Na história das Copas do Mundo, a seleção do Panamá teve uma única e memorável participação em 2018, na Rússia. E, ao buscar o maior artilheiro do país no principal torneio de futebol do planeta, a resposta se resume a um nome e um único gol: Felipe Baloy. O ex-zagueiro detém esse recorde absoluto, um feito que ecoa como um dos momentos mais emocionantes da história esportiva panamenha.
O Gol Histórico de Baloy na Rússia 2018
A inédita participação do Panamá em um Mundial colocou a equipe no Grupo G, ao lado de potências europeias. O momento que eternizou o nome de Felipe Baloy ocorreu em 24 de junho de 2018, na cidade de Níjni Novgorod, durante a derrota por 6 a 1 para a forte seleção da Inglaterra. Apesar do placar elástico, o jogo reservava um instante de pura euforia para os panamenhos.
Aos 33 minutos do segundo tempo, após uma cobrança de falta precisa do meio-campista Ricardo Ávila, Felipe Baloy mostrou oportunismo de centroavante. O zagueiro se antecipou à defesa inglesa e finalizou de primeira, sem chances para o goleiro Jordan Pickford. O gol gerou uma catarse absoluta nas arquibancadas e no banco de reservas. Mesmo diante de uma goleada, torcedores e jogadores celebraram o tento como uma grande conquista. Baloy, então com 37 anos, não conteve as lágrimas no gramado, imortalizando seu nome na história do esporte de seu país.
Os Gols do Panamá em Copas do Mundo
Como a nação da América Central disputou o torneio da FIFA somente uma vez, o país balançou as redes em apenas duas ocasiões ao longo de toda a sua trajetória na competição.

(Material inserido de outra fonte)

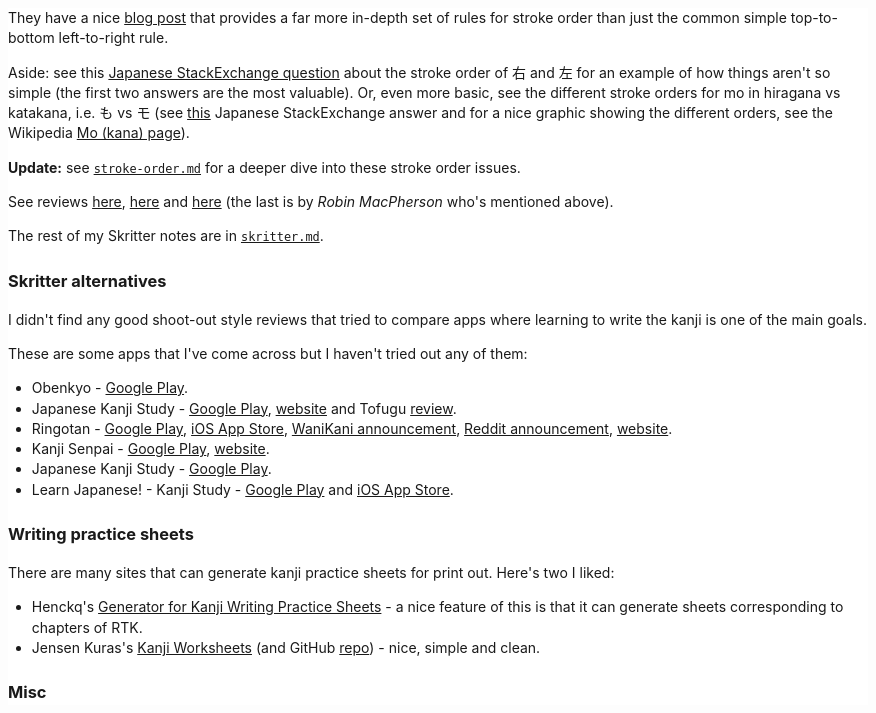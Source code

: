They have a nice [blog post](https://blog.skritter.com/2021/05/the-ultimate-guide-to-japanese-stroke-order/) that provides a far more in-depth set of rules for stroke order than just the common simple top-to-bottom left-to-right rule.

Aside: see this [Japanese StackExchange question](https://japanese.stackexchange.com/q/204/66028) about the stroke order of 右 and 左 for an example of how things aren't so simple (the first two answers are the most valuable). Or, even more basic, see the different stroke orders for mo in hiragana vs katakana, i.e. も vs モ (see [this](https://japanese.stackexchange.com/q/4149/66028) Japanese StackExchange answer and for a nice graphic showing the different orders, see the Wikipedia [Mo (kana) page](https://en.wikipedia.org/wiki/Mo_(kana))).

**Update:** see [`stroke-order.md`](stroke-order.md) for a deeper dive into these stroke order issues.

See reviews [here](https://ltl-school.com/skritter-review/), [here](https://www.joyokanjikai.com/learning-japanese/skritter-review/) and [here](https://www.youtube.com/watch?v=5Pglt4az_N0) (the last is by _Robin MacPherson_ who's mentioned above).

The rest of my Skritter notes are in [`skritter.md`](skritter.md).

### Skritter alternatives

I didn't find any good shoot-out style reviews that tried to compare apps where learning to write the kanji is one of the main goals.

These are some apps that I've come across but I haven't tried out any of them:

* Obenkyo - [Google Play](https://play.google.com/store/apps/details?id=com.Obenkyo).
* Japanese Kanji Study - [Google Play](https://play.google.com/store/apps/details?id=com.mindtwisted.kanjistudy), [website](https://kanjistudyapp.com/) and Tofugu [review](https://www.tofugu.com/japanese-learning-resources-database/japanese-kanji-study/).
* Ringotan - [Google Play](https://play.google.com/store/apps/details?id=com.Ringotan), [iOS App Store](https://apps.apple.com/us/app/ringotan/id1633001064), [WaniKani announcement](https://community.wanikani.com/t/ringotan-free-app-for-learning-how-to-write-kanji/51702), [Reddit announcement](https://www.reddit.com/r/LearnJapanese/comments/m6yk84/ringotan_free_android_app_for_learning_how_to/), [website](https://www.ringotan.com/).
* Kanji Senpai - [Google Play](https://play.google.com/store/apps/details?id=jp.rodriguez.kanjisenpai.android), [website](https://kanjisenpai.rodriguez.jp/).
* Japanese Kanji Study - [Google Play](https://play.google.com/store/apps/details?id=com.porolingo.kanji).
* Learn Japanese! - Kanji Study - [Google Play](https://play.google.com/store/apps/details?id=com.lulilanguages.j5KjAnd) and [iOS App Store](https://apps.apple.com/us/app/learn-japanese-kanji/id1078107994).

### Writing practice sheets

There are many sites that can generate kanji practice sheets for print out. Here's two I liked:

* Henckq's [Generator for Kanji Writing Practice Sheets](https://henckq.nl/kanji/) - a nice feature of this is that it can generate sheets corresponding to chapters of RTK.
* Jensen Kuras's [Kanji Worksheets](https://jensechu.github.io/kanji/) (and GitHub [repo](https://github.com/jensechu/kanji)) - nice, simple and clean.

### Misc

O primeiro tento foi o chute certeiro de Baloy, e o segundo foi um gol contra a favor do Panamá, também na fase de grupos de 2018, completando o retrospecto oficial no campeonato mundial:
- Felipe Baloy: 1 gol (vs. Inglaterra, 2018)
- Gol contra: 1 gol (vs. Inglaterra, 2018)
Maiores Artilheiros da Seleção Panamenha (Geral)
Saindo do recorte restrito da Copa do Mundo, a lista de maiores goleadores de todos os tempos da equipe caribenha e centro-americana (contabilizando eliminatórias, amistosos oficiais e Copa Ouro) é amplamente dominada por ídolos históricos do país. No entanto, nenhum deles conseguiu marcar em um Mundial, o que ressalta ainda mais o feito de Baloy:
- Luis Tejada: 43 gols
- Blas Pérez: 43 gols
- Gabriel Torres: 23 gols
- Rolando Blackburn: 19 gols
- Roberto Brown: 16 gols
- Ricardo Phillips: 16 gols
Panamá Rumo a 2026: A Busca Por Novos Recordes
Com a classificação assegurada para a Copa do Mundo de 2026, o Panamá desembarcará na América do Norte com plenas chances de expandir suas estatísticas ofensivas. Sob a liderança técnica de Thomas Christiansen, a equipe parou de ser tratada apenas como um azarão para se estabelecer como uma das principais forças esportivas do continente nos dias de hoje.
A seleção atual é baseada em atletas que chegam em ritmo de alta competitividade, a exemplo do meio-campista Adalberto Carrasquilla e dos atacantes veteranos Cecilio Waterman e José Fajardo. O grupo iniciará o torneio com uma meta tática bastante objetiva: anotar o segundo gol de um atleta panamenho na competição e, dependendo do volume de jogo na fase de grupos, ultrapassar a marca solitária estabelecida por Baloy há exatos oito anos.
A herança deixada pelo chute de Felipe Baloy transcende a leitura fria de uma eliminação com placar elástico. Aquele desvio certeiro apagou o peso de décadas de campanhas frustradas nas Eliminatórias da Concacaf e provou que a equipe poderia atuar no maior palco do planeta. Para os jogadores que vestirão a camisa vermelha no novo torneio, o objetivo é converter a celebração de um tento isolado em desempenhos perigosos contra a elite internacional.